[Plain-text document sources]
---------------
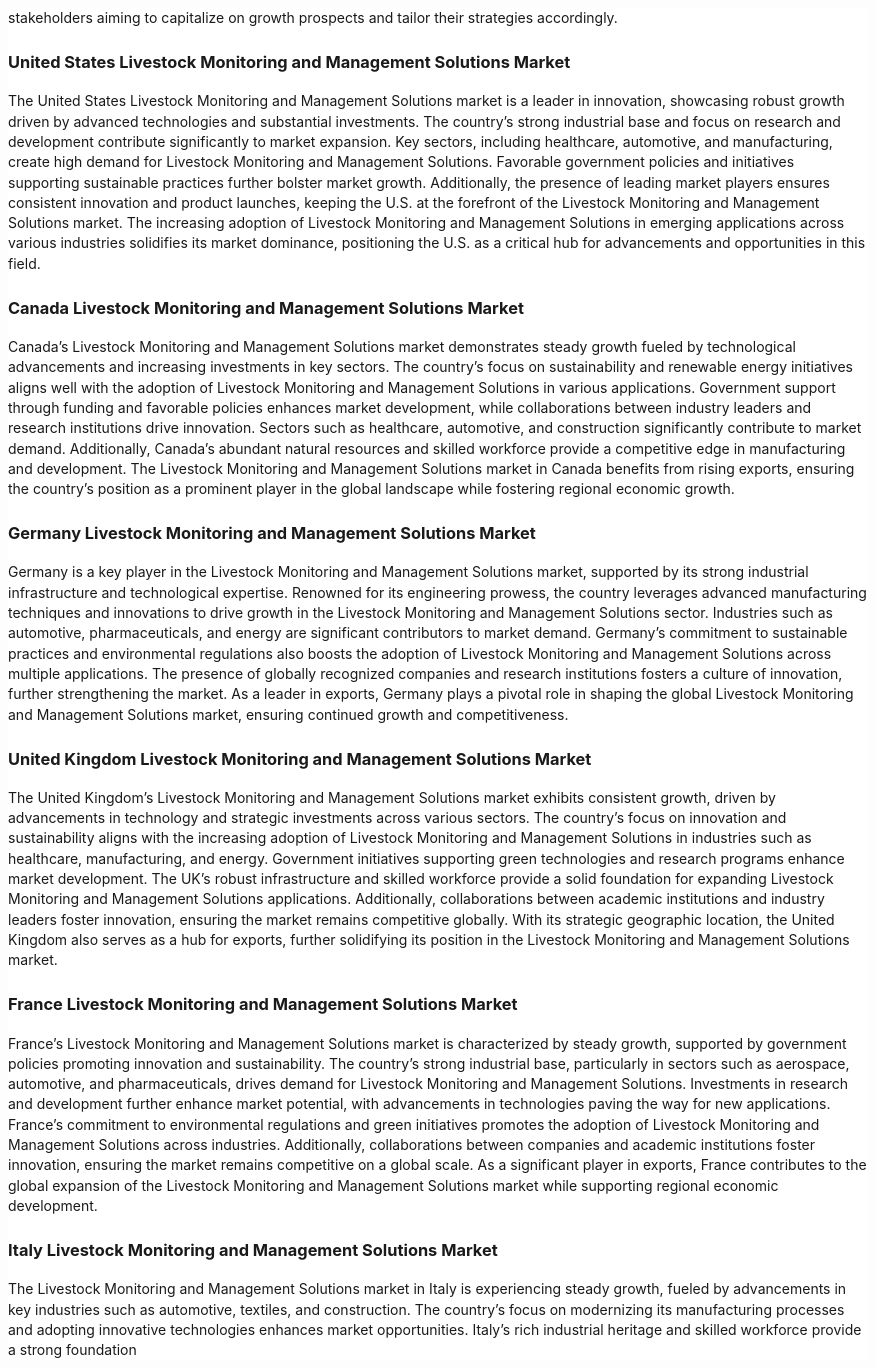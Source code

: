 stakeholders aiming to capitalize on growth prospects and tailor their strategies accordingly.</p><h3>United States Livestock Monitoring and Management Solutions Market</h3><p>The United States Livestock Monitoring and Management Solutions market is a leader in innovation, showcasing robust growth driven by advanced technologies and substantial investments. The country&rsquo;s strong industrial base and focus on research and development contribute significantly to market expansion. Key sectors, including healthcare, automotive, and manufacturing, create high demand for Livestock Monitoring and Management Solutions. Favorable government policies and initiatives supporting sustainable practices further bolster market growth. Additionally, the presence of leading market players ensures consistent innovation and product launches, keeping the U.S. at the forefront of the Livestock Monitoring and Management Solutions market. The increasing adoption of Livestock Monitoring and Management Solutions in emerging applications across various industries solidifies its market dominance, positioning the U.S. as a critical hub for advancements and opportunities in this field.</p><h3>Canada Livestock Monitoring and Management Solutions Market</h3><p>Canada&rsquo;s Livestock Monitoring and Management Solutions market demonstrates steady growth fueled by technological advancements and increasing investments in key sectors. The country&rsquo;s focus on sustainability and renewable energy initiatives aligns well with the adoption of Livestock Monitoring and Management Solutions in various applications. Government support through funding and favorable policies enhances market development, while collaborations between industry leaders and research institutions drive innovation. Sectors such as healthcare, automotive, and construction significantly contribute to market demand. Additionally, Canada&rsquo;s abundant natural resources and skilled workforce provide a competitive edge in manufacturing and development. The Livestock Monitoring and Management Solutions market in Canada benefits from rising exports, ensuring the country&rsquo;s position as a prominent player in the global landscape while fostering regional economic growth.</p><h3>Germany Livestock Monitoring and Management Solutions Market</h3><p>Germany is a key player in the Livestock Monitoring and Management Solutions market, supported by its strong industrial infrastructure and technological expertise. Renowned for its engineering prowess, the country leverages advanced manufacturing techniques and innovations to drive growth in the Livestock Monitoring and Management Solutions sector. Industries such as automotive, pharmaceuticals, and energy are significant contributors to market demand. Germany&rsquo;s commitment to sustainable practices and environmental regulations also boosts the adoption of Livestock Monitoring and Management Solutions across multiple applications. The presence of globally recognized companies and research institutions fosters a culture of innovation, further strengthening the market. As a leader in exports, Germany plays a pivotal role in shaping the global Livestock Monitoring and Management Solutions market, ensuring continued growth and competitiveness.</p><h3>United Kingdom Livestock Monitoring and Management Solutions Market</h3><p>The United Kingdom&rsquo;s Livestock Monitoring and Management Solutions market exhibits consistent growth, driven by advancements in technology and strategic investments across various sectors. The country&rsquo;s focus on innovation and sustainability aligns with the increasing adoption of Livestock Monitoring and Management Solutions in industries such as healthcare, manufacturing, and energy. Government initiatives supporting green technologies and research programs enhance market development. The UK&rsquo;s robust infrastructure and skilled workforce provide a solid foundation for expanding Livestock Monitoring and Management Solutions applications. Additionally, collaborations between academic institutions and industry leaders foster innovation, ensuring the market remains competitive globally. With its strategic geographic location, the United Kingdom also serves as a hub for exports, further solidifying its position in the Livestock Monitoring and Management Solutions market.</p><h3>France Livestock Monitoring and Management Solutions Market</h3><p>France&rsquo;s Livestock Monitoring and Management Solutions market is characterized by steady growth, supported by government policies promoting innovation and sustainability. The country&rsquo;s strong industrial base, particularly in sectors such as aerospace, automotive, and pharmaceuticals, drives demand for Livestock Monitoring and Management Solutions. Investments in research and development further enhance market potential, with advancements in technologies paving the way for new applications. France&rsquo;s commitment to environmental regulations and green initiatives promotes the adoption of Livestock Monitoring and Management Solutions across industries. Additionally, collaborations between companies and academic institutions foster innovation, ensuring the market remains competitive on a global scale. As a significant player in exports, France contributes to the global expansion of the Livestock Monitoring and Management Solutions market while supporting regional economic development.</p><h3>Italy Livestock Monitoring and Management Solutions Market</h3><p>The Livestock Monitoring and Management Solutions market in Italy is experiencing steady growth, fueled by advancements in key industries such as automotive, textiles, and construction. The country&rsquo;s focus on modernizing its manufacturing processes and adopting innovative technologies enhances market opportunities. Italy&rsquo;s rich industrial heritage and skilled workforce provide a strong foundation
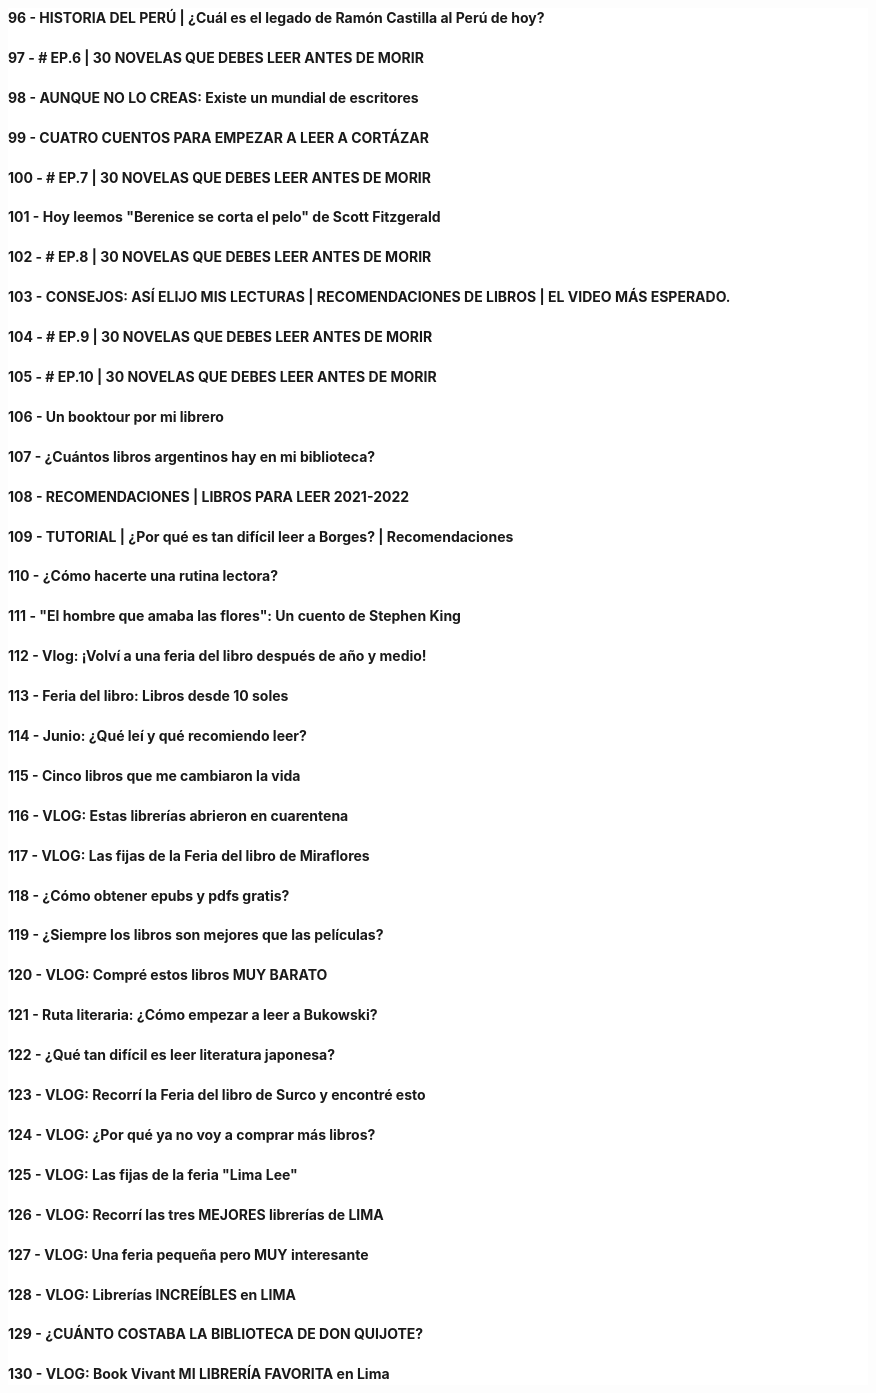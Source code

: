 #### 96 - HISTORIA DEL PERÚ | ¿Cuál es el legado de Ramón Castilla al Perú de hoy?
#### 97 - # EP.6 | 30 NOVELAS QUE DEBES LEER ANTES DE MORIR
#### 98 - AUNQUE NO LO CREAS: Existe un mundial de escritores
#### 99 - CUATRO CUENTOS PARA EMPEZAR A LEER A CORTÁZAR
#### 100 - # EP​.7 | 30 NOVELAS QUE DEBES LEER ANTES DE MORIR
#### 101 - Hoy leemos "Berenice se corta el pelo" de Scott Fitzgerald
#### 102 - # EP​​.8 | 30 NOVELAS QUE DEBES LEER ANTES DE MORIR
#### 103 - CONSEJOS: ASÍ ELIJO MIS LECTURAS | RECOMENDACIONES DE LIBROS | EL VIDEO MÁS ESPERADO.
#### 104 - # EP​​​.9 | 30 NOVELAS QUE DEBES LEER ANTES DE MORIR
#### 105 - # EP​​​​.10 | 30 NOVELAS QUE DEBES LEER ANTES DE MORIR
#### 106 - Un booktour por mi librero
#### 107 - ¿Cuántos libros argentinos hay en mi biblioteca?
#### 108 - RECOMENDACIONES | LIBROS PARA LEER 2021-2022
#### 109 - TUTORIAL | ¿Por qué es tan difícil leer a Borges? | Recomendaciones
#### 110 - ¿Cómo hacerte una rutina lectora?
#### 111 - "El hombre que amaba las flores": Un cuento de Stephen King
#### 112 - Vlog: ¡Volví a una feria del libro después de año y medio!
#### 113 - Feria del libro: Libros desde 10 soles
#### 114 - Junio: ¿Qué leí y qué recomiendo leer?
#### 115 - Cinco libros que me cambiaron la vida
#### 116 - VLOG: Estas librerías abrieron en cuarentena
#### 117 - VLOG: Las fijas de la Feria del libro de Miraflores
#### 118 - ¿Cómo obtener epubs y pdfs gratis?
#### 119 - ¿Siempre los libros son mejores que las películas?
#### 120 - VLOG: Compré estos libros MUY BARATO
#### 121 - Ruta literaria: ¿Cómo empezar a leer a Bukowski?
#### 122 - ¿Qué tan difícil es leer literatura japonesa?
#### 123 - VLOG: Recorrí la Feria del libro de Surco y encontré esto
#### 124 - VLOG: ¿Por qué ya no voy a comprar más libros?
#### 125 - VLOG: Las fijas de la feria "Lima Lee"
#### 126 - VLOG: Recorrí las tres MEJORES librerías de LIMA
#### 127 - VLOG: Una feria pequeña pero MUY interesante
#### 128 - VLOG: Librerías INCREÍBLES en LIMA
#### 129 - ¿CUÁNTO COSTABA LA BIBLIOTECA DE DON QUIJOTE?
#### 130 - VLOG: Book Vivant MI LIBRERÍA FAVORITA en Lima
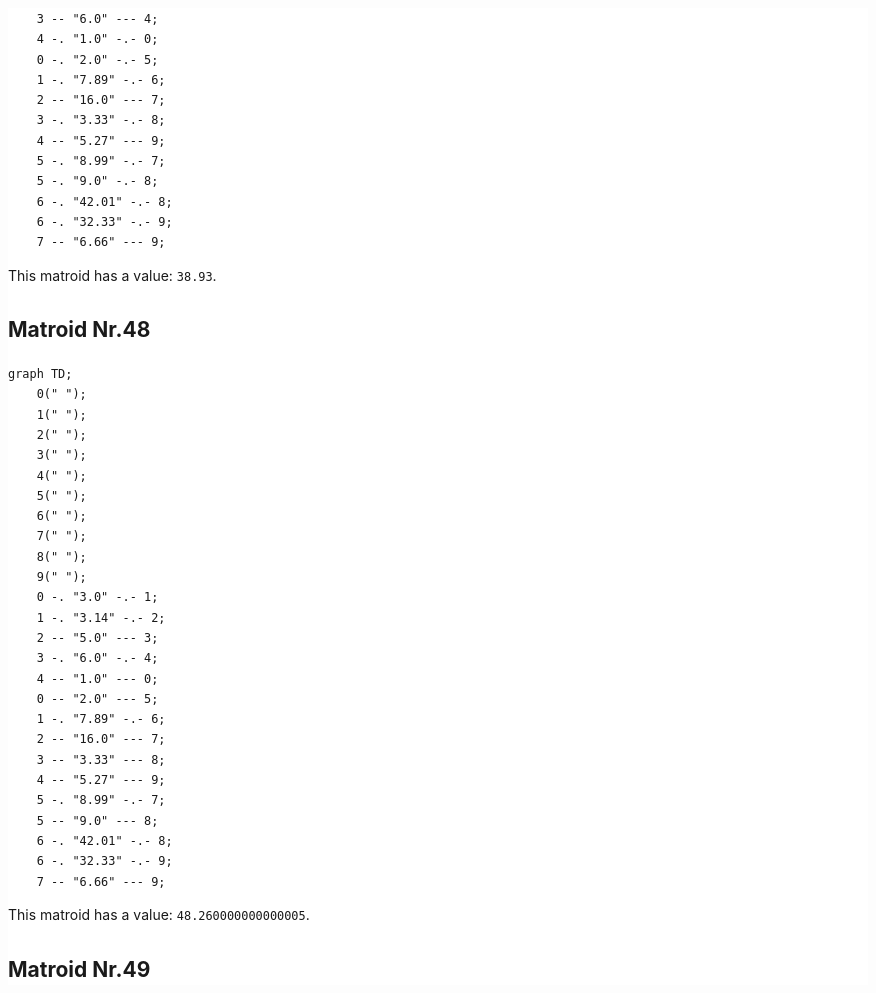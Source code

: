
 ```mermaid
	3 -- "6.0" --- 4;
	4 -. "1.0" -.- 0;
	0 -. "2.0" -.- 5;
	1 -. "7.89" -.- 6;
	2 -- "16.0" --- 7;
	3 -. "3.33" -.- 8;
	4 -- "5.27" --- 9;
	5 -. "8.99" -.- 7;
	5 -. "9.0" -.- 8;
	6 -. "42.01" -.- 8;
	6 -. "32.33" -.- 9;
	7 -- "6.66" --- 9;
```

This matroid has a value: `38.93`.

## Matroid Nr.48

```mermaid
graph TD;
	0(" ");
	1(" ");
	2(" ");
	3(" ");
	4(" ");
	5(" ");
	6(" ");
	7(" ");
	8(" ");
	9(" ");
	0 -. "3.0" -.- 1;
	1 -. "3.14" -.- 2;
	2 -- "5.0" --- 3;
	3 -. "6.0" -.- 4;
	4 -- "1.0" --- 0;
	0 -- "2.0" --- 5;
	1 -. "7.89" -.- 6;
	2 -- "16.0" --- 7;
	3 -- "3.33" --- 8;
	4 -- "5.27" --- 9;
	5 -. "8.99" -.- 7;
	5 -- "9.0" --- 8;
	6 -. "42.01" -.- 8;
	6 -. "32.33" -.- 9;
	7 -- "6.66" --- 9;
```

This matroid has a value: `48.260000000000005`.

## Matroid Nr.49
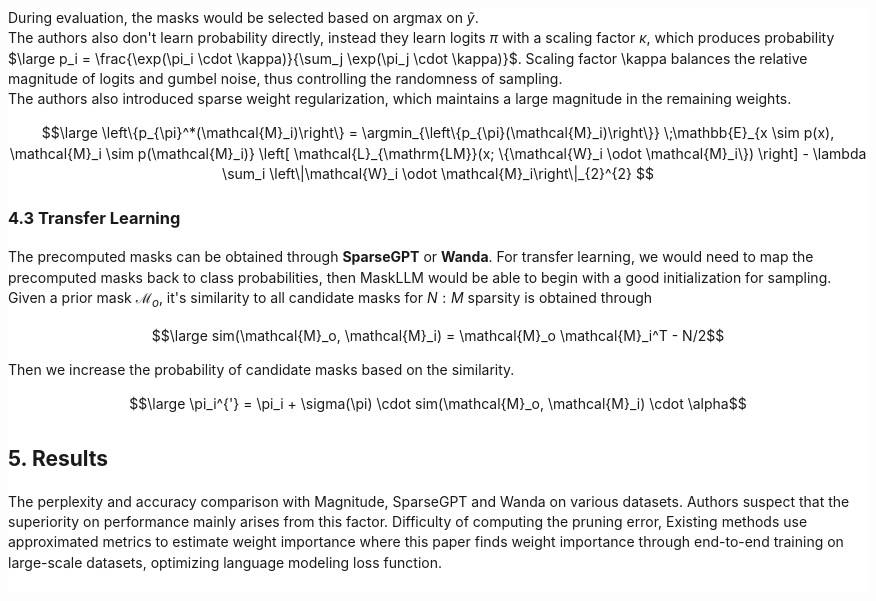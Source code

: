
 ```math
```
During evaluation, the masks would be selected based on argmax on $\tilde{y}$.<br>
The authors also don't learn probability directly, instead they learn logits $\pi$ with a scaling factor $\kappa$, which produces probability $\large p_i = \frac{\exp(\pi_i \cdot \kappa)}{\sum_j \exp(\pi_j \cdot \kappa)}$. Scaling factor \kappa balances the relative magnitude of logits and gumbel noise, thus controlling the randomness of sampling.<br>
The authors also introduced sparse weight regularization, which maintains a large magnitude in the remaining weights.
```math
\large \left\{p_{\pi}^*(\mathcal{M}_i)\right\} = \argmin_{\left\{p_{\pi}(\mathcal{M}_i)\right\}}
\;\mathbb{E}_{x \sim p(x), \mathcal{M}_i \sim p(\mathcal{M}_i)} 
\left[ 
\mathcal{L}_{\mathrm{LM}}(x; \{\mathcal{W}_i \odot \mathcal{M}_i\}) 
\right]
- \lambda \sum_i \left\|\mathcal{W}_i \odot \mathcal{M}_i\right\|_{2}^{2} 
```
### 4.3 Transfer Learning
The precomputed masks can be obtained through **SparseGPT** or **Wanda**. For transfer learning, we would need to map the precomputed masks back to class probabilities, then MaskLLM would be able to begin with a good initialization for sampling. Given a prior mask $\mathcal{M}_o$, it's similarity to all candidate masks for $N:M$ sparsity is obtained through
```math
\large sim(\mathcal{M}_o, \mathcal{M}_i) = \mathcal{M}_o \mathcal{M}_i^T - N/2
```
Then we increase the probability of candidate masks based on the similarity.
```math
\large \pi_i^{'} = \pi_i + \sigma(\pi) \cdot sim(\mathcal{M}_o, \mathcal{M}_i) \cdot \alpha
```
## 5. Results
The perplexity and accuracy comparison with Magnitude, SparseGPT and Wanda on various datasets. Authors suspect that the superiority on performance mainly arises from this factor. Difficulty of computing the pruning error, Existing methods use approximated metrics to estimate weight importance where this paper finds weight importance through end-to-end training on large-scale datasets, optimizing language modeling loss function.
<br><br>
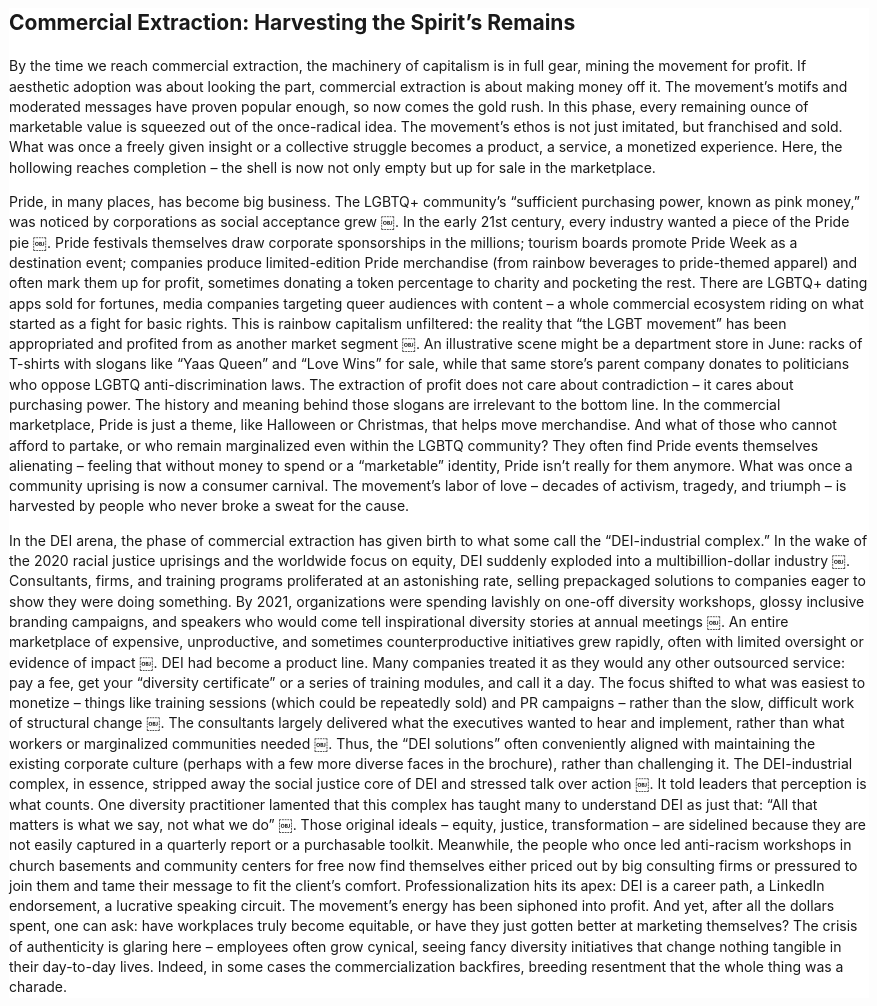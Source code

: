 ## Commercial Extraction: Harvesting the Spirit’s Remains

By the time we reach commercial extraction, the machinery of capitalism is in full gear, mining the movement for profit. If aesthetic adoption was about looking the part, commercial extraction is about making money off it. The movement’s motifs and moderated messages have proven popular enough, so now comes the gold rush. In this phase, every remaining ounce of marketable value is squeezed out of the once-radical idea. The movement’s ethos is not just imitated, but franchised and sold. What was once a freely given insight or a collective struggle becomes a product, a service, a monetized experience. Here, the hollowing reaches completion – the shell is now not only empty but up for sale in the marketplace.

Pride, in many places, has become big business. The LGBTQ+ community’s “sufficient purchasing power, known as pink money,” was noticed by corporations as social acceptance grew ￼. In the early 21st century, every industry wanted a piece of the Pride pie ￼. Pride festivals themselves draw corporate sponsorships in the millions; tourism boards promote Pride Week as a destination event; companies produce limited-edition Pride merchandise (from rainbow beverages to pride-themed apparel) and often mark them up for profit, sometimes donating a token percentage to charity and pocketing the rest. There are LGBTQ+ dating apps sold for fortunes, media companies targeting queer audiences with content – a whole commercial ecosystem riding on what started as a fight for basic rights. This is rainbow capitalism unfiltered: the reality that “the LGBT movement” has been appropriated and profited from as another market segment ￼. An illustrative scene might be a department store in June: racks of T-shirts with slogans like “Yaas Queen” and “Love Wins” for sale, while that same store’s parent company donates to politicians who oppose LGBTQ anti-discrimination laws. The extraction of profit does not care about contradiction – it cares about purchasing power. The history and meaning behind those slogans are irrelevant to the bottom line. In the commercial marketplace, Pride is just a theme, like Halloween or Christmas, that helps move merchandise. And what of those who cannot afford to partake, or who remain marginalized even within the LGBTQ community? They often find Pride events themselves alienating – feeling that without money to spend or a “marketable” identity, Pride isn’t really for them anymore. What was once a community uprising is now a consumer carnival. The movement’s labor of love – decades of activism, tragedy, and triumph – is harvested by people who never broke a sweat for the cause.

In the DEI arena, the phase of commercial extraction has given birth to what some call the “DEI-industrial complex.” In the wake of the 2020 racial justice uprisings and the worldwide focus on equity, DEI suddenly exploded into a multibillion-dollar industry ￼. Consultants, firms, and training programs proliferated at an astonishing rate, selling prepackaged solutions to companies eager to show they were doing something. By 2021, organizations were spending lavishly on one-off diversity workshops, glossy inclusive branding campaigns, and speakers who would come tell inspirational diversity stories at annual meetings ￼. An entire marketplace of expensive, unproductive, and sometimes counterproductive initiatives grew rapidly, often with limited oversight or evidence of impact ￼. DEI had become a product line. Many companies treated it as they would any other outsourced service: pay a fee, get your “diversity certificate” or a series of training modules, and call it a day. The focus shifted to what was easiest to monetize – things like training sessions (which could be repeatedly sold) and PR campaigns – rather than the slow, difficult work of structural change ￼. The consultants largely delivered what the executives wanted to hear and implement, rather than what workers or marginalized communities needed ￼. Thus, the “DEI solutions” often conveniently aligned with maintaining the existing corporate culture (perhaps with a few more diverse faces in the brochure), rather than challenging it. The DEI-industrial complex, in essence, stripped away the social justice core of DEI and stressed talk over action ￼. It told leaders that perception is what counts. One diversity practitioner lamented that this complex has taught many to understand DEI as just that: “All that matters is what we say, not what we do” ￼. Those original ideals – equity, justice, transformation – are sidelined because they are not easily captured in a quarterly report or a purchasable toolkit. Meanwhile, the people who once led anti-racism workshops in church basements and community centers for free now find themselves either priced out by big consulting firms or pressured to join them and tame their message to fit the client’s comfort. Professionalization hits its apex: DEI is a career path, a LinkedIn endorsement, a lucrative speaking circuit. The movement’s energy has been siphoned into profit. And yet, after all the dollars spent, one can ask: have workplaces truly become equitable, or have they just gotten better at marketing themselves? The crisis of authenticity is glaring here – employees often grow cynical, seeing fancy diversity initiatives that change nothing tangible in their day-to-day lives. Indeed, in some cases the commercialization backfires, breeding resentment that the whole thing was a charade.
---------------
When the word "value" shows up in a line of the entries, report that line.

This matroid has a value: `38.93`.
This matroid has a value: `48.260000000000005`.
By the time we reach commercial extraction, the machinery of capitalism is in full gear, mining the movement for profit. If aesthetic adoption was about looking the part, commercial extraction is about making money off it. The movement’s motifs and moderated messages have proven popular enough, so now comes the gold rush. In this phase, every remaining ounce of marketable value is squeezed out of the once-radical idea. The movement’s ethos is not just imitated, but franchised and sold. What was once a freely given insight or a collective struggle becomes a product, a service, a monetized experience. Here, the hollowing reaches completion – the shell is now not only empty but up for sale in the marketplace.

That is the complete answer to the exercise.